Records from a data source:
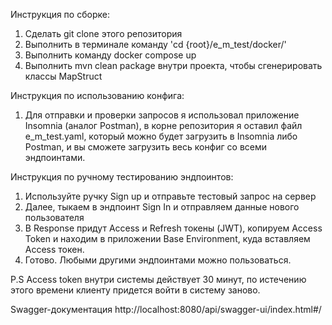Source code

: Инструкция по сборке:
1. Сделать git clone этого репозитория
2. Выполнить в терминале команду 'cd {root}/e_m_test/docker/'
3. Выполнить команду docker compose up
4. Выполнить mvn clean package внутри проекта, чтобы сгенерировать классы MapStruct

Инструкция по использованию конфига:
1. Для отправки и проверки запросов я использовал приложение Insomnia (аналог Postman), в корне репозитория я оставил файл e_m_test.yaml, который можно будет загрузить в Insomnia либо Postman, и вы сможете загрузить весь конфиг со всеми эндпоинтами.

Инструкция по ручному тестированию эндпоинтов:
1. Используйте ручку Sign up и отправьте тестовый запрос на сервер
2. Далее, тыкаем в эндпоинт Sign In и отправляем данные нового пользователя
3. В Response придут Access и Refresh токены (JWT), копируем Access Token и находим в приложении Base Environment, куда вставляем Access токен.
4. Готово. Любыми другими эндпоинтами можно пользоваться.

P.S Access token внутри системы действует 30 минут, по истечению этого времени клиенту придется войти в систему заново.

Swagger-документация
http://localhost:8080/api/swagger-ui/index.html#/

WORK ITEM: The required answer is the line with "Инструкция по использованию" plus every line after it to the end of the entries above, transcribed exactly.

TASK RESPONSE:
Инструкция по использованию конфига:
1. Для отправки и проверки запросов я использовал приложение Insomnia (аналог Postman), в корне репозитория я оставил файл e_m_test.yaml, который можно будет загрузить в Insomnia либо Postman, и вы сможете загрузить весь конфиг со всеми эндпоинтами.

Инструкция по ручному тестированию эндпоинтов:
1. Используйте ручку Sign up и отправьте тестовый запрос на сервер
2. Далее, тыкаем в эндпоинт Sign In и отправляем данные нового пользователя
3. В Response придут Access и Refresh токены (JWT), копируем Access Token и находим в приложении Base Environment, куда вставляем Access токен.
4. Готово. Любыми другими эндпоинтами можно пользоваться.

P.S Access token внутри системы действует 30 минут, по истечению этого времени клиенту придется войти в систему заново.

Swagger-документация
http://localhost:8080/api/swagger-ui/index.html#/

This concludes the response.